• [WHAT THE TASK REQUIRES]: Copy out each line from the material where the word "theoremstyle" is found.

____ RECORDED DATA

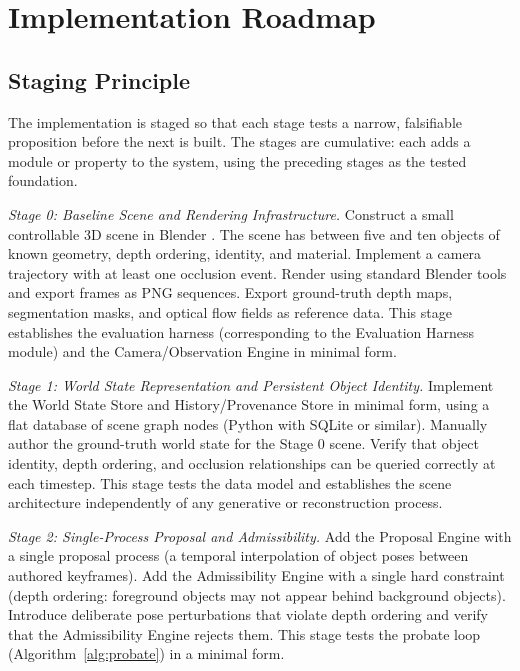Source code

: \documentclass[11pt,a4paper]{article}
\theoremstyle{plain}
\theoremstyle{definition}
\theoremstyle{remark}
\begin{document}
\section{Implementation Roadmap}
\label{sec:implementation}

\subsection{Staging Principle}

The implementation is staged so that each stage tests a narrow, falsifiable proposition before the next is built. The stages are cumulative: each adds a module or property to the system, using the preceding stages as the tested foundation.

\textit{Stage 0: Baseline Scene and Rendering Infrastructure.} Construct a small controllable 3D scene in Blender \cite{blender2024}. The scene has between five and ten objects of known geometry, depth ordering, identity, and material. Implement a camera trajectory with at least one occlusion event. Render using standard Blender tools and export frames as PNG sequences. Export ground-truth depth maps, segmentation masks, and optical flow fields as reference data. This stage establishes the evaluation harness (corresponding to the Evaluation Harness module) and the Camera/Observation Engine in minimal form.

\textit{Stage 1: World State Representation and Persistent Object Identity.} Implement the World State Store and History/Provenance Store in minimal form, using a flat database of scene graph nodes (Python with SQLite or similar). Manually author the ground-truth world state for the Stage 0 scene. Verify that object identity, depth ordering, and occlusion relationships can be queried correctly at each timestep. This stage tests the data model and establishes the scene architecture independently of any generative or reconstruction process.

\textit{Stage 2: Single-Process Proposal and Admissibility.} Add the Proposal Engine with a single proposal process (a temporal interpolation of object poses between authored keyframes). Add the Admissibility Engine with a single hard constraint (depth ordering: foreground objects may not appear behind background objects). Introduce deliberate pose perturbations that violate depth ordering and verify that the Admissibility Engine rejects them. This stage tests the probate loop (Algorithm~\ref{alg:probate}) in a minimal form.
\end{document}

________

• [OUTPUT OF THE TASK]:
\theoremstyle{plain}
\theoremstyle{definition}
\theoremstyle{remark}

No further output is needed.